We all warm things, both figuratively and literally, to make them pliable, easier to manage, more flexible. I’ve warmed up to folks over the years for an assortment of reasons, with mixed, but predominantly positive, results. If you overdo it, though, you can melt (or burn!), which may prove destructive, unproductive, or require retraction.
If what you’re trying to manipulate is one of Mother Nature’s masterpieces, the SPARRING is a serious thing and takes serious heat. Bending one of the most durable and rigid woods known to boatbuilding is done by steaming.
Like people, no two slices of our repurposed long leaf yellow pine react in exactly the same way. After an hour and a half under full steam, there are mere seconds to form that board, soon to be a plank, into the shape you require. Timing is everything. After clamping it in place, there is a cooling off period, to see who won the joust, to see if we have properly STEAMED.
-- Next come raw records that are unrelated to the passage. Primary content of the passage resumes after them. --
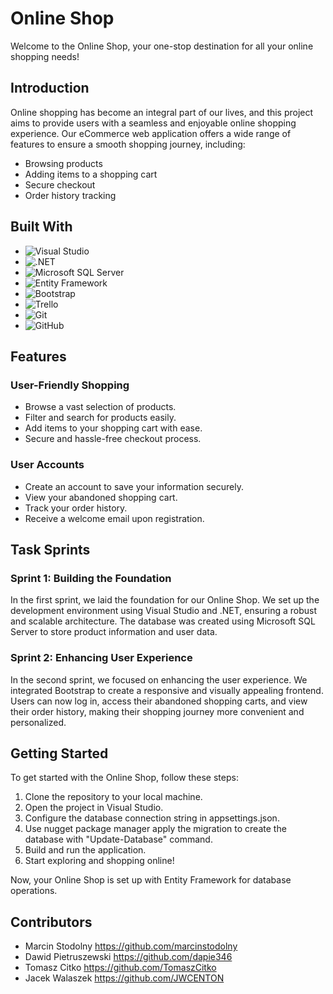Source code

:# Online Shop

Welcome to the Online Shop, your one-stop destination for all your online shopping needs!

## Introduction

Online shopping has become an integral part of our lives, and this project aims to provide users with a seamless and enjoyable online shopping experience. Our eCommerce web application offers a wide range of features to ensure a smooth shopping journey, including:

- Browsing products
- Adding items to a shopping cart
- Secure checkout
- Order history tracking

## Built With

- ![Visual Studio](https://img.shields.io/badge/Visual%20Studio-5C2D91.svg?style=for-the-badge&logo=visual-studio&logoColor=white)
- ![.NET](https://img.shields.io/badge/.NET-5C2D91?style=for-the-badge&logo=.net&logoColor=white)
- ![Microsoft SQL Server](https://img.shields.io/badge/Microsoft%20SQL%20Server-CC2927?style=for-the-badge&logo=microsoft%20sql%20server&logoColor=white)
- ![Entity Framework](https://img.shields.io/badge/Entity%20Framework-512BD4?style=for-the-badge&logo=entity-framework&logoColor=white)
- ![Bootstrap](https://img.shields.io/badge/Bootstrap-563D7C?style=for-the-badge&logo=bootstrap&logoColor=white)
- ![Trello](https://img.shields.io/badge/Trello-0079BF?style=for-the-badge&logo=trello&logoColor=white)
- ![Git](https://img.shields.io/badge/Git-F05032?style=for-the-badge&logo=git&logoColor=white)
- ![GitHub](https://img.shields.io/badge/GitHub-181717?style=for-the-badge&logo=github&logoColor=white)

## Features

### User-Friendly Shopping

- Browse a vast selection of products.
- Filter and search for products easily.
- Add items to your shopping cart with ease.
- Secure and hassle-free checkout process.

### User Accounts

- Create an account to save your information securely.
- View your abandoned shopping cart.
- Track your order history.
- Receive a welcome email upon registration.

## Task Sprints

### Sprint 1: Building the Foundation

In the first sprint, we laid the foundation for our Online Shop. We set up the development environment using Visual Studio and .NET, ensuring a robust and scalable architecture. The database was created using Microsoft SQL Server to store product information and user data.

### Sprint 2: Enhancing User Experience

In the second sprint, we focused on enhancing the user experience. We integrated Bootstrap to create a responsive and visually appealing frontend. Users can now log in, access their abandoned shopping carts, and view their order history, making their shopping journey more convenient and personalized.

## Getting Started

To get started with the Online Shop, follow these steps:

1. Clone the repository to your local machine.
2. Open the project in Visual Studio.
3. Configure the database connection string in appsettings.json.
4. Use nugget package manager apply the migration to create the database with "Update-Database" command.
5. Build and run the application.
6. Start exploring and shopping online!

Now, your Online Shop is set up with Entity Framework for database operations.

## Contributors

- Marcin Stodolny https://github.com/marcinstodolny
- Dawid Pietruszewski https://github.com/dapie346
- Tomasz Citko https://github.com/TomaszCitko
- Jacek Walaszek https://github.com/JWCENTON
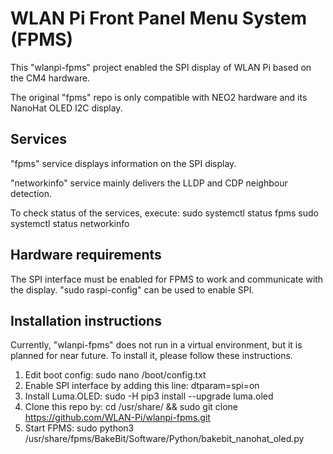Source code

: # WLAN Pi Front Panel Menu System (FPMS)

This "wlanpi-fpms" project enabled the SPI display of WLAN Pi based on the CM4 hardware.

The original "fpms" repo is only compatible with NEO2 hardware and its NanoHat OLED I2C display.

## Services

"fpms" service displays information on the SPI display.

"networkinfo" service mainly delivers the LLDP and CDP neighbour detection.

To check status of the services, execute:
sudo systemctl status fpms
sudo systemctl status networkinfo

## Hardware requirements

The SPI interface must be enabled for FPMS to work and communicate with the display. "sudo raspi-config" can be used to enable SPI.

## Installation instructions

Currently, "wlanpi-fpms" does not run in a virtual environment, but it is planned for near future. To install it, please follow these instructions.

1. Edit boot config: sudo nano /boot/config.txt
2. Enable SPI interface by adding this line: dtparam=spi=on
3. Install Luma.OLED: sudo -H pip3 install --upgrade luma.oled
4. Clone this repo by: cd /usr/share/ && sudo git clone https://github.com/WLAN-Pi/wlanpi-fpms.git
5. Start FPMS: sudo python3 /usr/share/fpms/BakeBit/Software/Python/bakebit_nanohat_oled.py
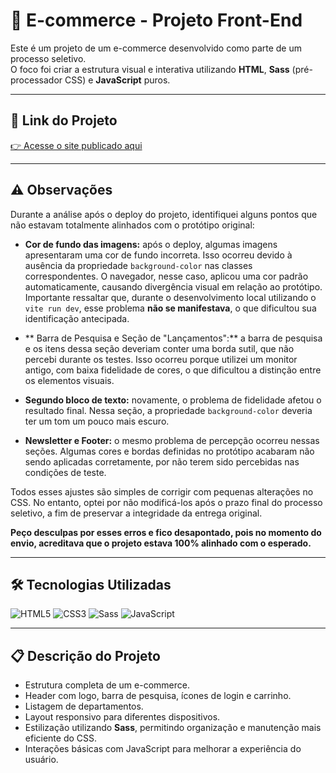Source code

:# 🛒 E-commerce - Projeto Front-End

Este é um projeto de um e-commerce desenvolvido como parte de um processo seletivo.  
O foco foi criar a estrutura visual e interativa utilizando **HTML**, **Sass** (pré-processador CSS) e **JavaScript** puros.

---

## 🚀 Link do Projeto
[👉 Acesse o site publicado aqui](https://ecommerce-4xlm.onrender.com/)

---

## ⚠️ Observações

Durante a análise após o deploy do projeto, identifiquei alguns pontos que não estavam totalmente alinhados com o protótipo original:

- **Cor de fundo das imagens:** após o deploy, algumas imagens apresentaram uma cor de fundo incorreta. Isso ocorreu devido à ausência da propriedade `background-color` nas classes correspondentes. O navegador, nesse caso, aplicou uma cor padrão automaticamente, causando divergência visual em relação ao protótipo. Importante ressaltar que, durante o desenvolvimento local utilizando o `vite run dev`, esse problema **não se manifestava**, o que dificultou sua identificação antecipada.

- ** Barra de Pesquisa e Seção de "Lançamentos":** a barra de pesquisa e os itens dessa seção deveriam conter uma borda sutil, que não percebi durante os testes. Isso ocorreu porque utilizei um monitor antigo, com baixa fidelidade de cores, o que dificultou a distinção entre os elementos visuais.

- **Segundo bloco de texto:** novamente, o problema de fidelidade afetou o resultado final. Nessa seção, a propriedade `background-color` deveria ter um tom um pouco mais escuro.

- **Newsletter e Footer:** o mesmo problema de percepção ocorreu nessas seções. Algumas cores e bordas definidas no protótipo acabaram não sendo aplicadas corretamente, por não terem sido percebidas nas condições de teste.

Todos esses ajustes são simples de corrigir com pequenas alterações no CSS. No entanto, optei por não modificá-los após o prazo final do processo seletivo, a fim de preservar a integridade da entrega original.

**Peço desculpas por esses erros e fico desapontado, pois no momento do envio, acreditava que o projeto estava 100% alinhado com o esperado.**

---

## 🛠️ Tecnologias Utilizadas

![HTML5](https://img.shields.io/badge/HTML5-E34F26?style=for-the-badge&logo=html5&logoColor=white)
![CSS3](https://img.shields.io/badge/CSS3-1572B6?style=for-the-badge&logo=css3&logoColor=white)
![Sass](https://img.shields.io/badge/Sass-CC6699?style=for-the-badge&logo=sass&logoColor=white)
![JavaScript](https://img.shields.io/badge/JavaScript-F7DF1E?style=for-the-badge&logo=javascript&logoColor=black)

---

## 📋 Descrição do Projeto
- Estrutura completa de um e-commerce.
- Header com logo, barra de pesquisa, ícones de login e carrinho.
- Listagem de departamentos.
- Layout responsivo para diferentes dispositivos.
- Estilização utilizando **Sass**, permitindo organização e manutenção mais eficiente do CSS.
- Interações básicas com JavaScript para melhorar a experiência do usuário.
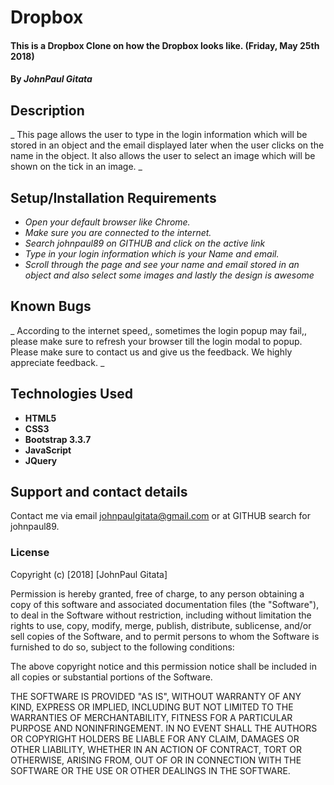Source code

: # Dropbox

#### This is a Dropbox Clone on how the Dropbox looks like. (Friday, May 25th 2018)

#### By _**JohnPaul Gitata**_

## Description

_ This page allows the user to type in the login information which will be stored in an object and the email displayed later when the user clicks on the name in the object. It also allows the user to select an image which will be shown on the tick in an image. _

## Setup/Installation Requirements

* _Open your default browser like Chrome._
* _Make sure you are connected to the internet._
* _Search johnpaul89 on GITHUB and click on the active link_
* _Type in your login information which is your Name and email._
* _Scroll through the page and see your name and email stored in an object and also select some images and lastly the design is awesome_

## Known Bugs

_ According to the internet speed,, sometimes the login popup may fail,, please make sure to refresh your browser till the login modal to popup.
  Please make sure to contact us and give us the feedback. We highly appreciate feedback. _

## Technologies Used

* **HTML5**
* **CSS3**
* **Bootstrap 3.3.7**
* **JavaScript**
* **JQuery**

## Support and contact details

Contact me via email johnpaulgitata@gmail.com or at GITHUB search for johnpaul89.

### License

Copyright (c) [2018] [JohnPaul Gitata]

Permission is hereby granted, free of charge, to any person obtaining a copy
of this software and associated documentation files (the "Software"), to deal
in the Software without restriction, including without limitation the rights
to use, copy, modify, merge, publish, distribute, sublicense, and/or sell
copies of the Software, and to permit persons to whom the Software is
furnished to do so, subject to the following conditions:

The above copyright notice and this permission notice shall be included in all
copies or substantial portions of the Software.

THE SOFTWARE IS PROVIDED "AS IS", WITHOUT WARRANTY OF ANY KIND, EXPRESS OR
IMPLIED, INCLUDING BUT NOT LIMITED TO THE WARRANTIES OF MERCHANTABILITY,
FITNESS FOR A PARTICULAR PURPOSE AND NONINFRINGEMENT. IN NO EVENT SHALL THE
AUTHORS OR COPYRIGHT HOLDERS BE LIABLE FOR ANY CLAIM, DAMAGES OR OTHER
LIABILITY, WHETHER IN AN ACTION OF CONTRACT, TORT OR OTHERWISE, ARISING FROM,
OUT OF OR IN CONNECTION WITH THE SOFTWARE OR THE USE OR OTHER DEALINGS IN THE
SOFTWARE.

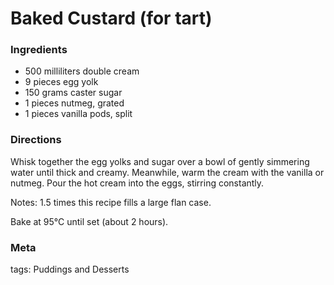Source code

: # Baked Custard (for tart)

### Ingredients
 * 500 milliliters double cream
 * 9 pieces egg yolk
 * 150 grams caster sugar
 * 1 pieces nutmeg, grated
 * 1 pieces vanilla pods, split

### Directions

Whisk together the egg yolks and sugar over a bowl of gently simmering water until thick and creamy.  Meanwhile, warm the cream with the vanilla or nutmeg.  Pour the hot cream into the eggs, stirring constantly.

Notes: 1.5 times this recipe fills a large flan case.

Bake at 95°C until set (about 2 hours).

### Meta

tags: Puddings and Desserts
I can’t wait. I go paint. I’ve never been good at waiting for the next step of anything; I’m someone who cannot do nothing. This facet has gotten me into trouble more times than I can count. On our worksite, even if it looks like trash it could be treasure…as a matter of both perspective and reality. It’s gotten heated around here because I can’t resist tidying, and I don’t always understand the trash/treasure spectrum. Better to do nothing, I’ve been told, but that is impossible, at least for me.
I don’t believe any two people react the same way to even well-intended warmth. There’s a reason we use the word ‘steamed’ when we’re angry; it denotes a powerful force. And while I’m not angry, per se, about the coldest weather pattern in years coming in next week (and another foot or two (.3-.6m) of snow!), it will make our hot processes much more challenging.
Aromatic sawdust is attached to every surface, occupying the nooks, stuck to my wool scarf, (we are still scarfing; five more to go)…I track it all the way to our little apartment, embedded in the treads of my old-looking, newly-paint-splattered and purchased-for-this-job work boots; it’s not a nemesis, exactly, but close...(See THE BEST LAID PLANS). We have reserved a giant bag of that sawdust, with the enterprising idea of selling little burlap bags on eBay to those folks that have everything and crave the natural elements that constantly surround us. We definitely don’t have time for that, but it stays in the background; monetizing a waste product is the ultimate in entrepreneurship.
Creating said sawdust is the first step in a plank. We purchased the seven-meter-long boards thicker than we needed, uncertain of the true parameters of the project and wanting to secure the PRECIOUS COMMODITIES before they were sold for flooring, the most prevalent use. They average 130 pounds each, 59kg, about the same as me. The whole project is a tenacious wrestling match ten feet above the ground.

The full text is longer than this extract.